- TASK DATA
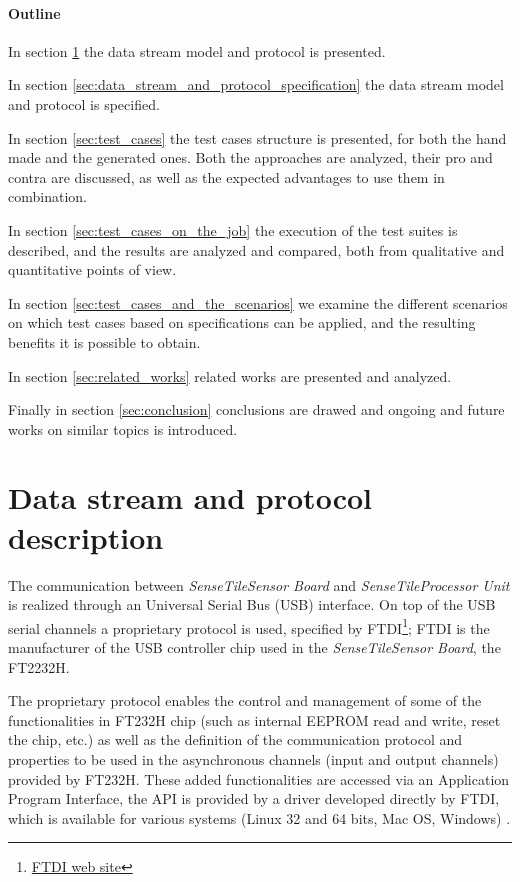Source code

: \documentclass{article}
\newcommand{\myhref}[2]{\ifpdf\href{#1}{#2}\else\htmladdnormallinkfoot{#2}{#1}\fi}
\newcommand{\ST}{\emph{SenseTile}\xspace}
\newcommand{\STSB}{\ST \emph{Sensor Board}\xspace}
\newcommand{\STPU}{\ST \emph{Processor Unit}\xspace}
\begin{document}
\paragraph*{Outline}

In section \ref{sec:data_stream_and_protocol_description} the data stream model 
and protocol is presented.

In section \ref{sec:data_stream_and_protocol_specification} the data stream model 
and protocol is specified.

In section \ref{sec:test_cases} the test cases structure is presented, for 
both the hand made and the generated ones. 
Both the approaches are analyzed, their pro and contra are discussed, as 
well as the expected advantages to use them in combination.

In section \ref{sec:test_cases_on_the_job} the execution of the test suites
is described, and the results are analyzed and compared, both from qualitative
and quantitative points of view.

In section \ref{sec:test_cases_and_the_scenarios} we examine the different 
scenarios on which test cases based on specifications can be applied, and 
the resulting benefits it is possible to obtain.

In section \ref{sec:related_works} related works are presented and analyzed.

Finally in section \ref{sec:conclusion} conclusions are drawed and 
ongoing and future works on similar topics is introduced.



\section{Data stream and protocol description}
\label{sec:data_stream_and_protocol_description}

The communication between \STSB and \STPU is realized through an Universal 
Serial Bus (USB) interface.
On top of the USB serial channels a proprietary protocol is used, specified by 
FTDI\footnote{\myhref{http://www.ftdichip.com/}{FTDI web site}}; FTDI is the 
manufacturer of the USB controller chip used in the \STSB, the 
FT2232H\cite{ftdi_ft232h_2009}.

The proprietary protocol enables the control and management of some of the 
functionalities in FT232H chip (such as internal EEPROM read and write, reset 
the chip, etc.) as well as the definition of the communication protocol and 
properties to be used in the asynchronous channels (input and output channels) 
provided by FT232H.
These added functionalities are accessed via an Application Program Interface,
the API is provided by a driver developed directly by FTDI, which is available 
for various systems (Linux 32 and 64 bits, Mac OS, Windows)
\cite{ftdi_d2xx_api_2009}.
\end{document}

- TASK
Select and copy every line of the material that holds the string "functionalities".

- RESPONSE
functionalities in FT232H chip (such as internal EEPROM read and write, reset 
These added functionalities are accessed via an Application Program Interface,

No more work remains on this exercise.